Ovviamente solo le prime hanno riso e nel loro latte sono stati rintracciati più alti livelli
di melatonina: i piccoli nutriti con questo, hanno manifestato meno reazioni allergiche. «I
risultati ottenuti - spiegano i ricercatori - mostrano che le risate delle mamme possono
essere d’aiuto nella terapia dei bimbi con eczema».
La ricerca, che si è guadagnata le pagine del quotidiano britannico «The Independent», non
è l’unica a evidenziare gli effetti positivi che il buonumore ha sulla salute e sulla
longevità, in particolare contrastando disturbi come ipertensione, influenza, artrite,
malattie cardiache e diabete. Non a caso le infermiere del Nhs, il servizio sanitario
britannico, stanno cominciando a seguire veri e propri workshop della risata, per rendere gli
ospedali più confortevoli e meno deprimenti.

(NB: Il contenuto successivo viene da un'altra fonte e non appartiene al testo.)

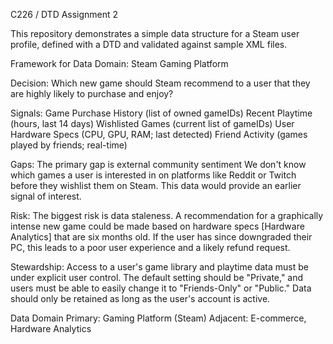 C226 / DTD Assignment 2

This repository demonstrates a simple data structure for a Steam user profile, defined with a DTD and validated against sample XML files.

Framework for Data Domain: Steam Gaming Platform

Decision:
Which new game should Steam recommend to a user that they are highly likely to purchase and enjoy?

Signals:
Game Purchase History (list of owned gameIDs)
Recent Playtime (hours, last 14 days)
Wishlisted Games (current list of gameIDs)
User Hardware Specs (CPU, GPU, RAM; last detected)
Friend Activity (games played by friends; real-time)

Gaps:
The primary gap is external community sentiment We don't know which games a user is interested in on platforms like Reddit or Twitch before they wishlist them on Steam. This data would provide an earlier signal of interest.

Risk:
The biggest risk is data staleness. A recommendation for a graphically intense new game could be made based on hardware specs [Hardware Analytics] that are six months old. If the user has since downgraded their PC, this leads to a poor user experience and a likely refund request.

Stewardship:
Access to a user's game library and playtime data must be under explicit user control. The default setting should be "Private," and users must be able to easily change it to "Friends-Only" or "Public." Data should only be retained as long as the user's account is active.

Data Domain
Primary: Gaming Platform (Steam)
Adjacent: E-commerce, Hardware Analytics
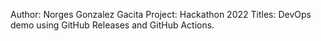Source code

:Author:     Norges Gonzalez Gacita
Project:    Hackathon 2022
Titles:     DevOps demo using GitHub Releases and GitHub Actions.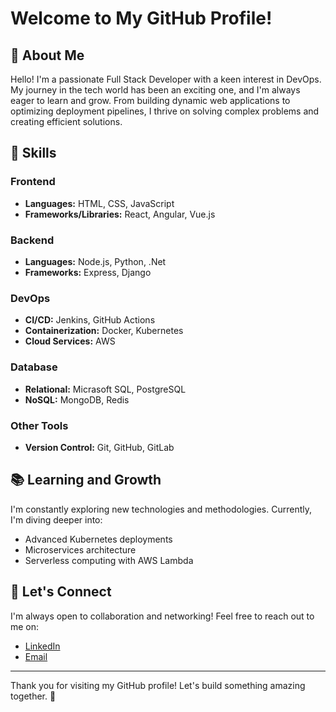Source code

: # Welcome to My GitHub Profile!

## 🌟 About Me

Hello! I'm a passionate Full Stack Developer with a keen interest in DevOps. My journey in the tech world has been an exciting one, and I'm always eager to learn and grow. From building dynamic web applications to optimizing deployment pipelines, I thrive on solving complex problems and creating efficient solutions.

## 🚀 Skills

### Frontend
- **Languages:** HTML, CSS, JavaScript
- **Frameworks/Libraries:** React, Angular, Vue.js

### Backend
- **Languages:** Node.js, Python, .Net
- **Frameworks:** Express, Django

### DevOps
- **CI/CD:** Jenkins, GitHub Actions
- **Containerization:** Docker, Kubernetes
- **Cloud Services:** AWS

### Database
- **Relational:** Micrasoft SQL, PostgreSQL
- **NoSQL:** MongoDB, Redis

### Other Tools
- **Version Control:** Git, GitHub, GitLab


## 📚 Learning and Growth

I'm constantly exploring new technologies and methodologies. Currently, I'm diving deeper into:

- Advanced Kubernetes deployments
- Microservices architecture
- Serverless computing with AWS Lambda

## 🤝 Let's Connect

I'm always open to collaboration and networking! Feel free to reach out to me on:

- [LinkedIn](https://www.linkedin.com/in/mehmet-akif-kurt-35bb0a291/)
- [Email](mehkurt25@gmail.com)

---

Thank you for visiting my GitHub profile! Let's build something amazing together. 🚀

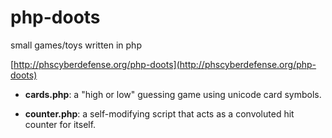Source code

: # php-doots
small games/toys written in php

[http://phscyberdefense.org/php-doots](http://phscyberdefense.org/php-doots)

- **cards.php**: a "high or low" guessing game using unicode card symbols.

- **counter.php**: a self-modifying script that acts as a convoluted hit counter for itself.
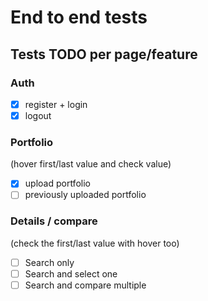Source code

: # End to end tests

## Tests TODO per page/feature

### Auth
- [x] register + login
- [x] logout

### Portfolio
(hover first/last value and check value)
- [x] upload portfolio
- [ ] previously uploaded portfolio

### Details / compare
(check the first/last value with hover too)
- [ ] Search only
- [ ] Search and select one
- [ ] Search and compare multiple
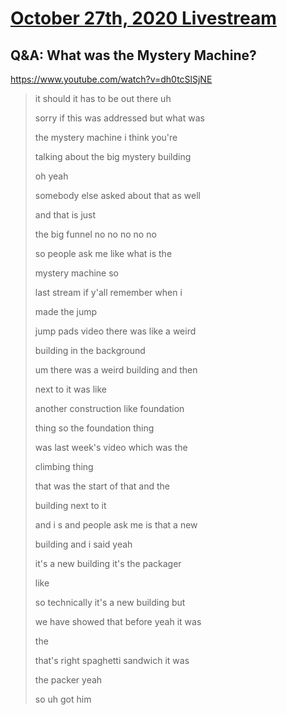 # [October 27th, 2020 Livestream](../2020-10-27.md)
## Q&A: What was the Mystery Machine?
https://www.youtube.com/watch?v=dh0tcSlSjNE
> it should it has to be out there uh
>
> sorry if this was addressed but what was
>
> the mystery machine i think you're
>
> talking about the big mystery building
>
> oh yeah
>
> somebody else asked about that as well
>
> and that is just
>
> the big funnel no no no no no
>
> so people ask me like what is the
>
> mystery machine so
>
> last stream if y'all remember when i
>
> made the jump
>
> jump pads video there was like a weird
>
> building in the background
>
> um there was a weird building and then
>
> next to it was like
>
> another construction like foundation
>
> thing so the foundation thing
>
> was last week's video which was the
>
> climbing thing
>
> that was the start of that and the
>
> building next to it
>
> and i s and people ask me is that a new
>
> building and i said yeah
>
> it's a new building it's the packager
>
> like
>
> so technically it's a new building but
>
> we have showed that before yeah it was
>
> the
>
> that's right spaghetti sandwich it was
>
> the packer yeah
>
> so uh got him
>
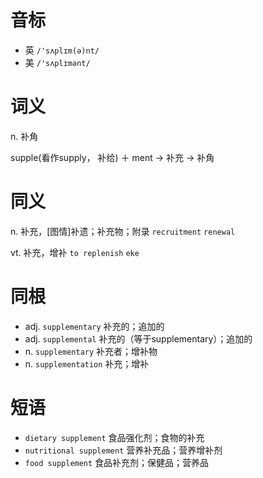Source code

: # 音标

- 英 `/'sʌplɪm(ə)nt/`
- 美 `/'sʌplɪmənt/`

# 词义

n. 补角




supple(看作supply， 补给) ＋ ment → 补充 → 补角

# 同义

n. 补充，[图情]补遗；补充物；附录
`recruitment` `renewal`

vt. 补充，增补
`to replenish` `eke`

# 同根

- adj. `supplementary` 补充的；追加的
- adj. `supplemental` 补充的（等于supplementary）；追加的
- n. `supplementary` 补充者；增补物
- n. `supplementation` 补充；增补

# 短语

- `dietary supplement` 食品强化剂；食物的补充
- `nutritional supplement` 营养补充品；营养增补剂
- `food supplement` 食品补充剂；保健品；营养品

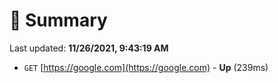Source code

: # 📖 Summary
Last updated: **11/26/2021, 9:43:19 AM**

- `GET` [https://google.com](https://google.com) - **Up** (239ms)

L’«Independent» passa in rassegna una lunga serie di ricerche, a partire da quest’ultimo
studio giapponese, sulla «sorrisoterapia». Tutte sembrano giungere alle stesse conclusioni:
ridere aumenta l’attività delle cellule «natural killer» nel sangue, potenzia il sistema
immunitario, potenzia la capacità di combattere i radicali liberi, abbassa i livelli di
cortisolo, l’ormone dello stress.
Contemporaneamente si riducono anche le concentrazioni di sostanze chiave di processi
infiammatori, che possono aprire le porte a diverse malattia, dall’artrite ai tumori.
Insomma, ridere di gusto, per almeno 15 minuti al giorno, allunga la vita.